* **WHAT YOU ARE ASKED TO DO**
From the first line of the entries through the line containing "그래서 Filter, Interceptor, AOP의", output everything exactly except the pictures.

DATASET RECORDS below:

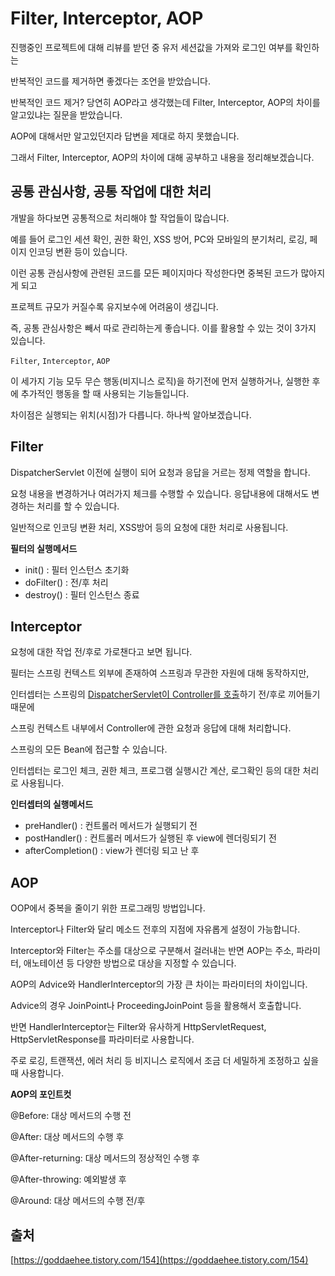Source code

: # Filter, Interceptor, AOP

진행중인 프로젝트에 대해 리뷰를 받던 중 유저 세션값을 가져와 로그인 여부를 확인하는

반복적인 코드를 제거하면 좋겠다는 조언을 받았습니다.

반복적인 코드 제거? 당연히 AOP라고 생각했는데 Filter, Interceptor, AOP의 차이를 알고있냐는 질문을 받았습니다.

AOP에 대해서만 알고있던지라 답변을 제대로 하지 못했습니다.

그래서 Filter, Interceptor, AOP의 차이에 대해 공부하고 내용을 정리해보겠습니다.

## 공통 관심사항, 공통 작업에 대한 처리

개발을 하다보면 공통적으로 처리해야 할 작업들이 많습니다.

예를 들어 로그인 세션 확인, 권한 확인, XSS 방어, PC와 모바일의 분기처리, 로깅, 페이지 인코딩 변환 등이 있습니다.

이런 공통 관심사항에 관련된 코드를 모든 페이지마다 작성한다면 중복된 코드가 많아지게 되고

프로젝트 규모가 커질수록 유지보수에 어려움이 생깁니다.

즉, 공통 관심사항은 빼서 따로 관리하는게 좋습니다. 이를 활용할 수 있는 것이 3가지 있습니다.

`Filter`, `Interceptor`, `AOP`

이 세가지 기능 모두 무슨 행동(비지니스 로직)을 하기전에 먼저 실행하거나, 실행한 후에 추가적인 행동을 할 때 사용되는 기능들입니다.

차이점은 실행되는 위치(시점)가 다릅니다. 하나씩 알아보겠습니다.

## Filter

DispatcherServlet 이전에 실행이 되어 요청과 응답을 거르는 정제 역할을 합니다.

요청 내용을 변경하거나 여러가지 체크를 수행할 수 있습니다. 응답내용에 대해서도 변경하는 처리를 할 수 있습니다.

일반적으로 인코딩 변환 처리, XSS방어 등의 요청에 대한 처리로 사용됩니다.

**필터의 실행메서드**
- init() : 필터 인스턴스 초기화
- doFilter() : 전/후 처리
- destroy() : 필터 인스턴스 종료

## Interceptor

요청에 대한 작업 전/후로 가로챈다고 보면 됩니다.

필터는 스프링 컨텍스트 외부에 존재하여 스프링과 무관한 자원에 대해 동작하지만,

인터셉터는 스프링의 [DispatcherServlet이 Controller를 호출](https://github.com/dolgodolah/TIL/blob/master/spring/Spring%20MVC.md#dispatcherservlet)하기 전/후로 끼어들기 때문에

스프링 컨텍스트 내부에서 Controller에 관한 요청과 응답에 대해 처리합니다.

스프링의 모든 Bean에 접근할 수 있습니다.

인터셉터는 로그인 체크, 권한 체크, 프로그램 실행시간 계산, 로그확인 등의 대한 처리로 사용됩니다.

**인터셉터의 실행메서드**
- preHandler() : 컨트롤러 메서드가 실행되기 전
- postHandler() : 컨트롤러 메서드가 실행된 후 view에 렌더링되기 전
- afterCompletion() : view가 렌더링 되고 난 후

## AOP

OOP에서 중복을 줄이기 위한 프로그래밍 방법입니다. 

Interceptor나 Filter와 달리 메소드 전후의 지점에 자유롭게 설정이 가능합니다.

Interceptor와 Filter는 주소를 대상으로 구분해서 걸러내는 반면 AOP는 주소, 파라미터, 애노테이션 등 다양한 방법으로 대상을 지정할 수 있습니다.

AOP의 Advice와 HandlerInterceptor의 가장 큰 차이는 파라미터의 차이입니다.

Advice의 경우 JoinPoint나 ProceedingJoinPoint 등을 활용해서 호출합니다.

반면 HandlerInterceptor는 Filter와 유사하게 HttpServletRequest, HttpServletResponse를 파라미터로 사용합니다.

주로 로깅, 트랜잭션, 에러 처리 등 비지니스 로직에서 조금 더 세밀하게 조정하고 싶을 때 사용합니다.


**AOP의 포인트컷**

@Before: 대상 메서드의 수행 전

@After: 대상 메서드의 수행 후

@After-returning: 대상 메서드의 정상적인 수행 후

@After-throwing: 예외발생 후

@Around: 대상 메서드의 수행 전/후


## 출처
[https://goddaehee.tistory.com/154](https://goddaehee.tistory.com/154)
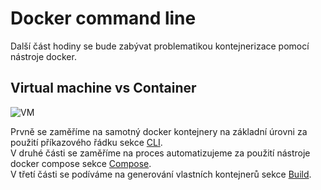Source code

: # Docker command line

Další část hodiny se bude zabývat problematikou kontejnerizace pomocí nástroje docker.

## Virtual machine vs Container

![VM](https://www.backblaze.com/blog/wp-content/uploads/2018/06/whats-the-diff-container-vs-vm.jpg)

Prvně se zaměříme na samotný docker kontejnery na základní úrovni za použití příkazového řádku sekce [CLI](https://github.com/TomasRacil/VSIS/tree/main/Prvn%C3%AD%20hodina/Docker/CLI).\
V druhé části se zaměříme na proces automatizujeme za použití nástroje docker compose sekce [Compose](https://github.com/TomasRacil/VSIS/tree/main/Prvn%C3%AD%20hodina/Docker/Compose).\
V třetí části se podíváme na generování vlastních kontejnerů sekce [Build](https://github.com/TomasRacil/VSIS/tree/main/Prvn%C3%AD%20hodina/Docker/Build).
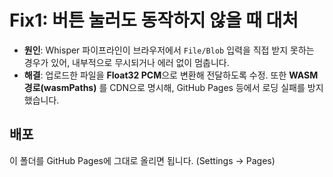 # Fix1: 버튼 눌러도 동작하지 않을 때 대처
- **원인**: Whisper 파이프라인이 브라우저에서 `File/Blob` 입력을 직접 받지 못하는 경우가 있어, 내부적으로 무시되거나 에러 없이 멈춥니다.
- **해결**: 업로드한 파일을 **Float32 PCM**으로 변환해 전달하도록 수정. 또한 **WASM 경로(wasmPaths)** 를 CDN으로 명시해, GitHub Pages 등에서 로딩 실패를 방지했습니다.

## 배포
이 폴더를 GitHub Pages에 그대로 올리면 됩니다. (Settings → Pages)
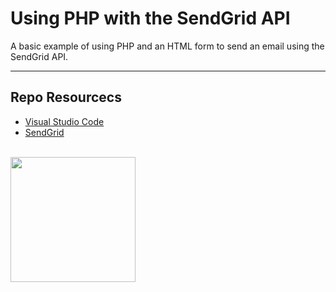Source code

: # Using PHP with the SendGrid API

A basic example of using PHP and an HTML form to send an email using the SendGrid API.

***

## Repo Resourcecs

* [Visual Studio Code](https://code.visualstudio.com/) 
* [SendGrid](https://sendgrid.com/)

<br>
<a href="https://codeadam.ca">
<img src="https://cdn.codeadam.ca/images@1.0.0/codeadam-logo-coloured-horizontal.png" width="200">
</a>
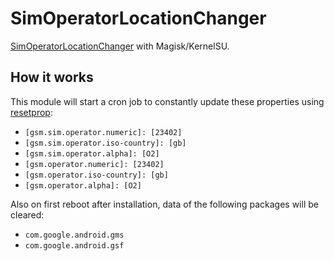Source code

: # SimOperatorLocationChanger


[SimOperatorLocationChanger](https://github.com/westruk/SimOperatorLocationChanger/) with Magisk/KernelSU.

## How it works

This module will start a cron job to constantly update these properties using [resetprop](https://github.com/topjohnwu/Magisk/blob/master/docs/tools.md#resetprop):

- `[gsm.sim.operator.numeric]: [23402]`
- `[gsm.sim.operator.iso-country]: [gb]`
- `[gsm.sim.operator.alpha]: [O2]`
- `[gsm.operator.numeric]: [23402]`
- `[gsm.operator.iso-country]: [gb]`
- `[gsm.operator.alpha]: [O2]`

Also on first reboot after installation, data of the following packages will be cleared:

- `com.google.android.gms`
- `com.google.android.gsf`
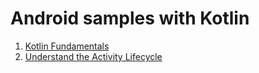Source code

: # Android samples with Kotlin
1. [Kotlin Fundamentals](https://github.com/luischang/KotlinFundamentals)
2. [Understand the Activity Lifecycle](https://github.com/luischang/Lifecycle)


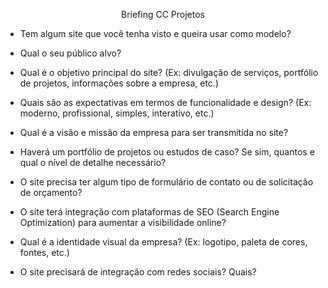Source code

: <div align='center'>
<p>Briefing CC Projetos</p>
</div>
<ul>
<li>Tem algum site que você tenha visto e queira usar como modelo?</li>
<p></p>
<li>Qual o seu público alvo?</li>
<p></p>
<li>Qual é o objetivo principal do site? (Ex: divulgação de serviços, portfólio de projetos, informações sobre a empresa, etc.)</li>
<p></p>
<li>Quais são as expectativas em termos de funcionalidade e design? (Ex: moderno, profissional, simples, interativo, etc.)</li>
<p></p>
<li>Qual é a visão e missão da empresa para ser transmitida no site?</li>
<p></p>
<li>Haverá um portfólio de projetos ou estudos de caso? Se sim, quantos e qual o nível de detalhe necessário?</li>
<p></p>
<li>O site precisa ter algum tipo de formulário de contato ou de solicitação de orçamento?</li>
<p></p>
<li>O site terá integração com plataformas de SEO (Search Engine Optimization) para aumentar a visibilidade online?</li>
<p></p>
<li>Qual é a identidade visual da empresa? (Ex: logotipo, paleta de cores, fontes, etc.)</li>
<p></p>
<li>O site precisará de integração com redes sociais? Quais?</li>
</ul>
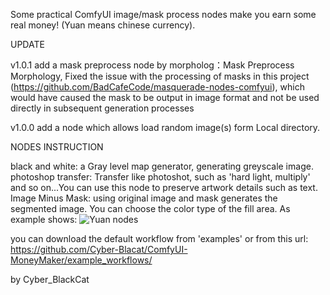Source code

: Some practical ComfyUI image/mask process nodes make you earn some real money! (Yuan means chinese currency).


UPDATE

v1.0.1
add a mask preprocess node by morpholog：Mask Preprocess Morphology,
Fixed the issue with the processing of masks in this project (https://github.com/BadCafeCode/masquerade-nodes-comfyui), which would have caused the mask to be output in image format and not be used directly in subsequent generation processes

v1.0.0
add a node which allows load random image(s) form Local directory.

NODES INSTRUCTION

black and white: a Gray level map generator, generating greyscale image.
photoshop transfer: Transfer like photoshot, such as 'hard light, multiply' and so on...You can use this node to preserve artwork details such as text.
Image Minus Mask: using original image and mask generates the segmented image. You can choose the color type of the fill area. As example shows:
![Yuan nodes](https://github.com/user-attachments/assets/873565b0-5c3c-4e2a-96c7-ea03aa85f288)


you can download the default workflow from 'examples' or from this url:
https://github.com/Cyber-Blacat/ComfyUI-MoneyMaker/example_workflows/


by Cyber_BlackCat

End of DATASET RECORDS.

* **EXERCISE ANSWER**
Source code

: # Filter, Interceptor, AOP

진행중인 프로젝트에 대해 리뷰를 받던 중 유저 세션값을 가져와 로그인 여부를 확인하는

반복적인 코드를 제거하면 좋겠다는 조언을 받았습니다.

반복적인 코드 제거? 당연히 AOP라고 생각했는데 Filter, Interceptor, AOP의 차이를 알고있냐는 질문을 받았습니다.

AOP에 대해서만 알고있던지라 답변을 제대로 하지 못했습니다.

그래서 Filter, Interceptor, AOP의 차이에 대해 공부하고 내용을 정리해보겠습니다.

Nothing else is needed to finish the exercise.